The PCU 30 executes bidirectional power conversion between the secondary battery 10 and the motor generators 210 and 220 according to the control signal from the ECU 100. The PCU 30 is configured so that the states of the motor generators 210 and 220 can be controlled separately. For example, the motor generator 220 can be put into a power running state while the motor generator 210 is in a regenerative state (power generation state). The PCU 30 includes, for example, two inverters provided corresponding to the motor generators 210 and 220, and a converter (neither shown) that boosts the DC voltage supplied to each inverter to a voltage higher than the output voltage of the secondary battery 10. Consists of including. The PCU 30 corresponds to the "power conversion device" according to the present disclosure.
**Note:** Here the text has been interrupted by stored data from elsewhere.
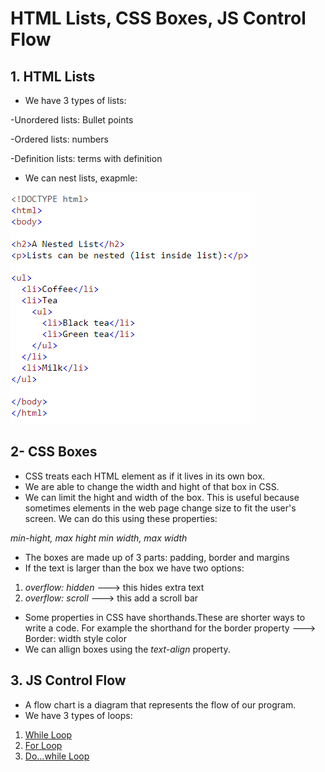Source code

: # HTML Lists, CSS Boxes, JS Control Flow

## 1. HTML Lists

* We have 3 types of lists:

-Unordered lists: Bullet points

-Ordered lists: numbers

-Definition lists: terms with definition
 
* We can nest lists, exapmle: 

![](nested.png)

## 2- CSS Boxes

* CSS treats each HTML element as if it lives in its own box.
* We are able to change the width and hight of that box in CSS.
* We can limit the hight and width of the box. This is useful because sometimes elements in the web page change size to fit the user's screen. We can do this using these properties:

 *min-hight, max hight*
 *min width, max width*

* The boxes are made up of 3 parts: padding, border and margins
* If the text is larger than the box we have two options: 
1. *overflow: hidden* ---> this hides extra text
2. *overflow: scroll* ---> this add a scroll bar

* Some properties in CSS have shorthands.These are shorter ways to write a code. For example the shorthand for the border property ---> Border: width style color
* We can allign boxes using the *text-align* property.

## 3. JS Control Flow

* A flow chart is a diagram that represents the flow of our program. 
* We have 3 types of loops:
1. [While Loop](https://www.w3schools.com/js/js_loop_while.asp)
2. [For Loop](https://www.w3schools.com/js/js_loop_for.asp)
3. [Do...while Loop](https://www.journaldev.com/16536/java-do-while-loop#:~:text=Java%20do%2Dwhile%20loop%20is,loop%20execution%20at%20least%20once.)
Each of the motor generators 210 and 220 is an AC rotating electric machine, for example, a three-phase AC synchronous motor in which a permanent magnet is embedded in a rotor. The motor generator 210 is mainly used as a generator driven by the engine 230 via the power splitting device 240. The electric power generated by the motor generator 210 is supplied to the motor generator 220 or the secondary battery 10 via the PCU 30. The motor generator 220 mainly operates as an electric motor and drives the drive wheels 260. The motor generator 220 is driven by receiving at least one of the electric power from the secondary battery 10 and the electric power generated by the motor generator 210, and the driving force of the motor generator 220 is transmitted to the drive shaft 250. On the other hand, when the vehicle is braking or the acceleration is reduced on a downward slope, the motor generator 220 operates as a generator to generate regenerative power generation. The electric power generated by the motor generator 220 is supplied to the secondary battery 10 via the PCU 30.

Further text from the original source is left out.